DATA RECORDS:
________________________________________
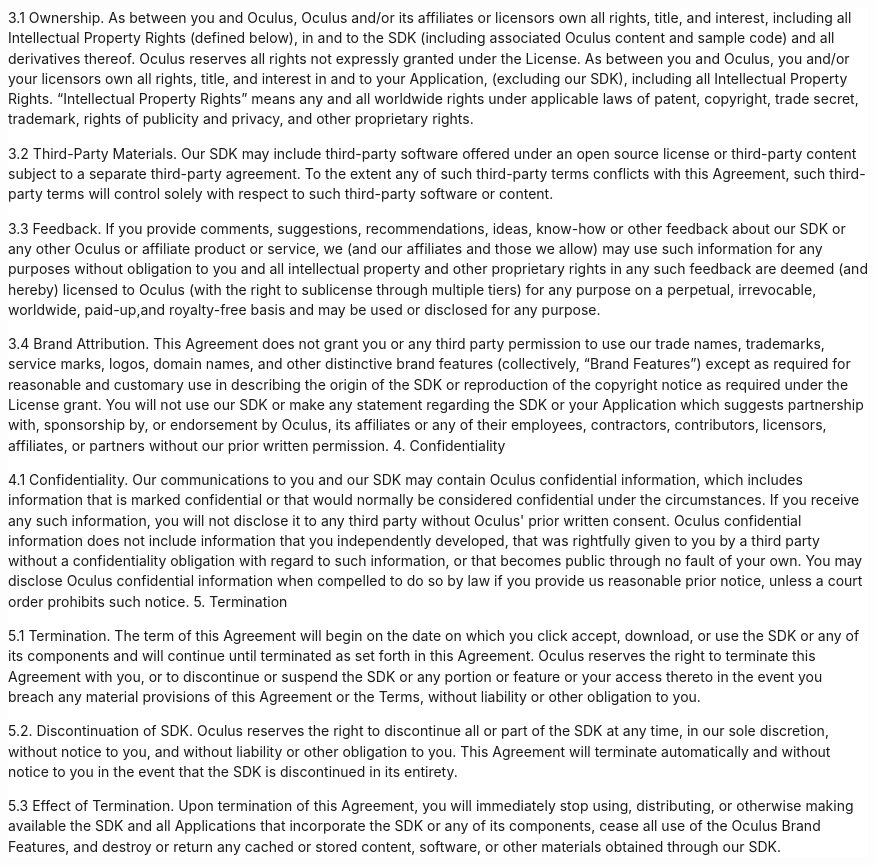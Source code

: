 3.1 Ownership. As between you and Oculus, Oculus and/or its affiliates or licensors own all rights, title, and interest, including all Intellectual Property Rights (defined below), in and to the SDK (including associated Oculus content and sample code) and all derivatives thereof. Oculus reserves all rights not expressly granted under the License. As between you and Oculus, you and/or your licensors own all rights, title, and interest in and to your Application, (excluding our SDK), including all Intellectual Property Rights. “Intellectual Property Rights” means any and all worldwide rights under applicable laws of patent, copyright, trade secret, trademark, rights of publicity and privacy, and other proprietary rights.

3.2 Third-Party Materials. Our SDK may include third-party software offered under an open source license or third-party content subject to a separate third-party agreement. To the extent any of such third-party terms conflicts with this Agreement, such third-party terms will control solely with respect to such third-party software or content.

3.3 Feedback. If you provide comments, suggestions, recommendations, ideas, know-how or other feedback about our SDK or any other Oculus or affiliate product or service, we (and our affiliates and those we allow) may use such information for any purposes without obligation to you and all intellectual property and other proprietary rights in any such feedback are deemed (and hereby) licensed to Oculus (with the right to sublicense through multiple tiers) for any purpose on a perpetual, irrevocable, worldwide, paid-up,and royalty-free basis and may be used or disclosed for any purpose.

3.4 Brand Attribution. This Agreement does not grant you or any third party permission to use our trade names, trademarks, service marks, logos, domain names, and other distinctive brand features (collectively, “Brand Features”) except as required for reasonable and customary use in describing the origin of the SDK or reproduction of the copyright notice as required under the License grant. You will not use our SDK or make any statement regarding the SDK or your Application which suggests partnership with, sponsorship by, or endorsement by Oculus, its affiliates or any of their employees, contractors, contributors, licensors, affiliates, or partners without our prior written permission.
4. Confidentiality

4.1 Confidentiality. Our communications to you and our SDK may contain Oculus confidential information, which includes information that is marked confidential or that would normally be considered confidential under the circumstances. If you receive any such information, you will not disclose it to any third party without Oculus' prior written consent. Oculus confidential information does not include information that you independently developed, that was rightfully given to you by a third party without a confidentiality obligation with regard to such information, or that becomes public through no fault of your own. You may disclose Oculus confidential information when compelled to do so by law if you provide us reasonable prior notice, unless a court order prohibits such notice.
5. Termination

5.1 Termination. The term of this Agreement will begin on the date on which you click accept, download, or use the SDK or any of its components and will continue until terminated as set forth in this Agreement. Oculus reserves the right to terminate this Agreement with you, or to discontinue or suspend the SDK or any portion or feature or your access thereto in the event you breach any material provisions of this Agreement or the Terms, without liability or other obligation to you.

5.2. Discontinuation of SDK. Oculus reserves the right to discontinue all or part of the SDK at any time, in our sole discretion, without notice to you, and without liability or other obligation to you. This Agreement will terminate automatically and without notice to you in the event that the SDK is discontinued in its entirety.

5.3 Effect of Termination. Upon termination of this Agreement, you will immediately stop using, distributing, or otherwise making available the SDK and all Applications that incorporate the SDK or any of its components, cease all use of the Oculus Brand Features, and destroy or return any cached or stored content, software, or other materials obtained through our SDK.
________________________________________
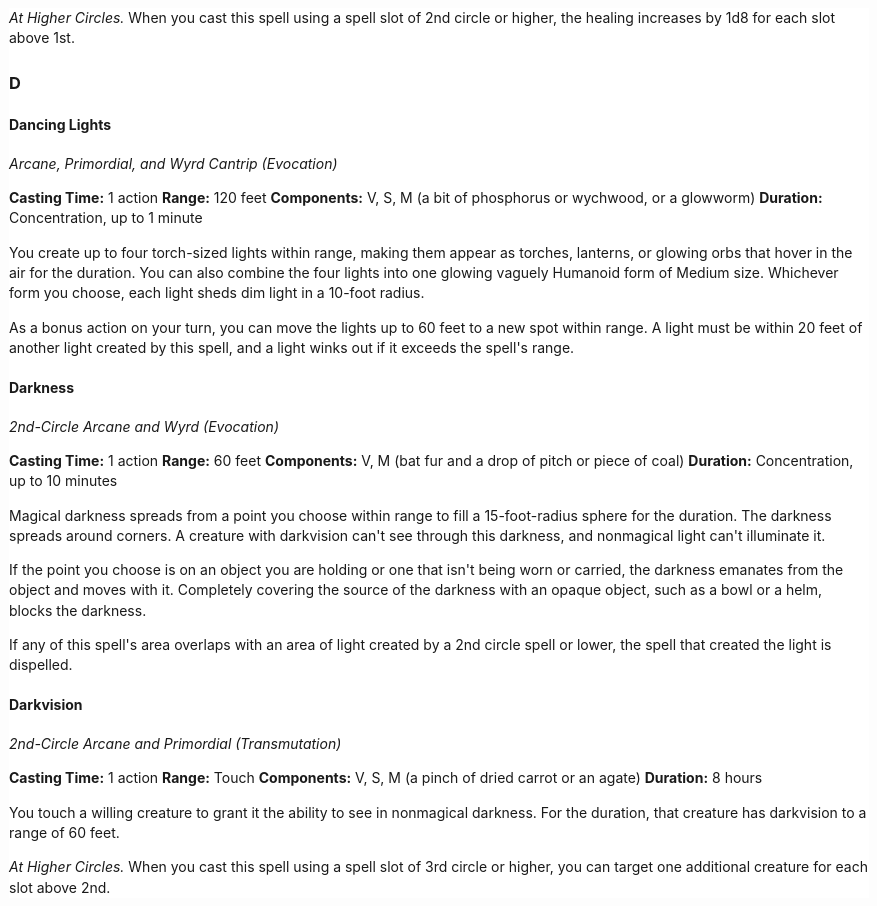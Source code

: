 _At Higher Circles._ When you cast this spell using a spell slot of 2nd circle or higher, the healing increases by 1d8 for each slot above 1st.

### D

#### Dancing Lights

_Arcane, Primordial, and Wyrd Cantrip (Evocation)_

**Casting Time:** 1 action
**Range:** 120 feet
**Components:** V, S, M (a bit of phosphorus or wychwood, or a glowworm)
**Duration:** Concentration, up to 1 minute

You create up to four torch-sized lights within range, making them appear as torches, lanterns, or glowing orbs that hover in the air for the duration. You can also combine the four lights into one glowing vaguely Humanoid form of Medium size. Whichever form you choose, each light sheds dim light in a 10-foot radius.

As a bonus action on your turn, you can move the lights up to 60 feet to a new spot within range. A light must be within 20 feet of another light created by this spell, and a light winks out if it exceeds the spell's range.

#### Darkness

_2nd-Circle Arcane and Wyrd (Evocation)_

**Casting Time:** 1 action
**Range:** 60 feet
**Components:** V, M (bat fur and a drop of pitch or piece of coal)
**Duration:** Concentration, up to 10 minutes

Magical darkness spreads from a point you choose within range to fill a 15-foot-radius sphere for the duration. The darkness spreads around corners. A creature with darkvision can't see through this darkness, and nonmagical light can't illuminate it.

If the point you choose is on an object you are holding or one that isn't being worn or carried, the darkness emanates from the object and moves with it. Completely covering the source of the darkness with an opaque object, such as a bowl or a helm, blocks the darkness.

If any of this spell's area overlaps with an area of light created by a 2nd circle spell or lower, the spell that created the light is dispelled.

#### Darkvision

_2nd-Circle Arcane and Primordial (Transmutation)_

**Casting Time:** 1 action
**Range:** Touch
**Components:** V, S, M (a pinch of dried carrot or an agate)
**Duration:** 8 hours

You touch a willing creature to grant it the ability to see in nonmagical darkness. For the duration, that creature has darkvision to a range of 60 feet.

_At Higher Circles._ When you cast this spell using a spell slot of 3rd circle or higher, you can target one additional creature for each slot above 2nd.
________________________________________
WHAT YOU ARE ASKED TO DO: Give back precisely the lines above that start at the line containing "slot above 1st." and end at the line containing "to 1 minute", inclusive. No other lines belong in the output.

RESPONSE:
: _At Higher Circles._ When you cast this spell using a spell slot of 2nd circle or higher, the healing increases by 1d8 for each slot above 1st.

### D

#### Dancing Lights

_Arcane, Primordial, and Wyrd Cantrip (Evocation)_

**Casting Time:** 1 action
**Range:** 120 feet
**Components:** V, S, M (a bit of phosphorus or wychwood, or a glowworm)
**Duration:** Concentration, up to 1 minute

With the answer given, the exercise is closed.